Right now, as I type, the dog is sleeping underneath the chair by my desk. She seems happy enough, though I know she’ll nose my ankle in a minute or two to prompt me into a walk. That will be good for both of us. We’re getting to know each other’s routines now, and while I’m still frustrated by not being able to go back to school, my canine friend seems just fine with the lay of the land. 

The lay of the land at school, however, is something more complicated.

Ankle nudge.

IMG_6535 2

…and now we’re back from a walk. So many interesting trees.

That hope of getting back to school is very real, but not something that is likely to happen before the rains of winter begin. Which means we’ve got to invest the time and commitment to making our remote experience as good as it can be. Not perfect, but as good as it can be.

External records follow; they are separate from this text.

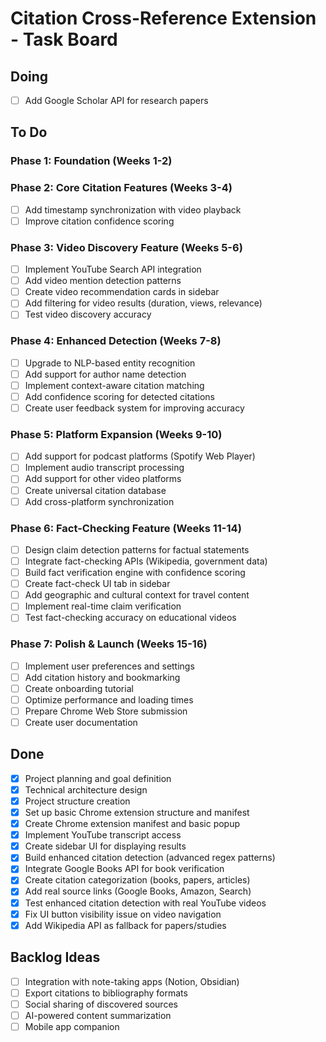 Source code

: # Citation Cross-Reference Extension - Task Board

## Doing
- [ ] Add Google Scholar API for research papers

## To Do

### Phase 1: Foundation (Weeks 1-2)

### Phase 2: Core Citation Features (Weeks 3-4)
- [ ] Add timestamp synchronization with video playback
- [ ] Improve citation confidence scoring

### Phase 3: Video Discovery Feature (Weeks 5-6)
- [ ] Implement YouTube Search API integration
- [ ] Add video mention detection patterns
- [ ] Create video recommendation cards in sidebar
- [ ] Add filtering for video results (duration, views, relevance)
- [ ] Test video discovery accuracy

### Phase 4: Enhanced Detection (Weeks 7-8)
- [ ] Upgrade to NLP-based entity recognition
- [ ] Add support for author name detection
- [ ] Implement context-aware citation matching
- [ ] Add confidence scoring for detected citations
- [ ] Create user feedback system for improving accuracy

### Phase 5: Platform Expansion (Weeks 9-10)
- [ ] Add support for podcast platforms (Spotify Web Player)
- [ ] Implement audio transcript processing
- [ ] Add support for other video platforms
- [ ] Create universal citation database
- [ ] Add cross-platform synchronization

### Phase 6: Fact-Checking Feature (Weeks 11-14)
- [ ] Design claim detection patterns for factual statements
- [ ] Integrate fact-checking APIs (Wikipedia, government data)
- [ ] Build fact verification engine with confidence scoring
- [ ] Create fact-check UI tab in sidebar
- [ ] Add geographic and cultural context for travel content
- [ ] Implement real-time claim verification
- [ ] Test fact-checking accuracy on educational videos

### Phase 7: Polish & Launch (Weeks 15-16)
- [ ] Implement user preferences and settings
- [ ] Add citation history and bookmarking
- [ ] Create onboarding tutorial
- [ ] Optimize performance and loading times
- [ ] Prepare Chrome Web Store submission
- [ ] Create user documentation

## Done
- [x] Project planning and goal definition
- [x] Technical architecture design
- [x] Project structure creation
- [x] Set up basic Chrome extension structure and manifest
- [x] Create Chrome extension manifest and basic popup
- [x] Implement YouTube transcript access
- [x] Create sidebar UI for displaying results
- [x] Build enhanced citation detection (advanced regex patterns)
- [x] Integrate Google Books API for book verification
- [x] Create citation categorization (books, papers, articles)
- [x] Add real source links (Google Books, Amazon, Search)
- [x] Test enhanced citation detection with real YouTube videos
- [x] Fix UI button visibility issue on video navigation
- [x] Add Wikipedia API as fallback for papers/studies

## Backlog Ideas
- [ ] Integration with note-taking apps (Notion, Obsidian)
- [ ] Export citations to bibliography formats
- [ ] Social sharing of discovered sources
- [ ] AI-powered content summarization
- [ ] Mobile app companion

To help with that I’m working with my staff to develop the best instruction we can. They come back in earnest in less than two weeks (though a great many of them have been preparing ever since June for this fall’s opening) and when they log in for our first preservice meeting one of the most important topics will be the alchemy involved in making teaching and learning meaningful, positive, and productive in this age of COVID-19. I know practices will evolve as we all find our rhythm, but as we start the school year we will do so with as much preparation, collaboration, and dedication as we can.

Beyond the classroom we’re already ramping up communication. In addition to our monthly Hello from ACMA… we’ll add Monday Messages with video, upcoming dates, and information families need for the week ahead. Our first is slated for next week and I’m hopeful students and parents will find them both useful and a point of connection with our school.

I’ll keep up coffees with the principal, even after our last installment was Zoom bombed we don’t want to let go of this important two way communication. I love hearing parent questions in real time and doing my best to give answers that can help.

We’ll also start scheduling student events like Open Mic Night. Our theater department is planning online shows, our dance department is developing ideas for remote recitals, and the creative artists who fill our school are thinking about the ways we can keep students engaged in this time away from campus by capitalizing on the passion for creativity that brought them to ACMA.

Will there be successes? Yes. Will there be missteps? I’m certain there will. Is all this effort worth it? It has to be. The kids, the staff, the entire enterprise of education is so important.

In An Oregon Message poet William Stafford wrote about his craft, saying: “I must be willingly fallible in order to deserve a place in the realm where miracles happen.” This fall is a little like that.

And if miracles don’t happen every day, well, then I’m very, very lucky to have a dog to come home to.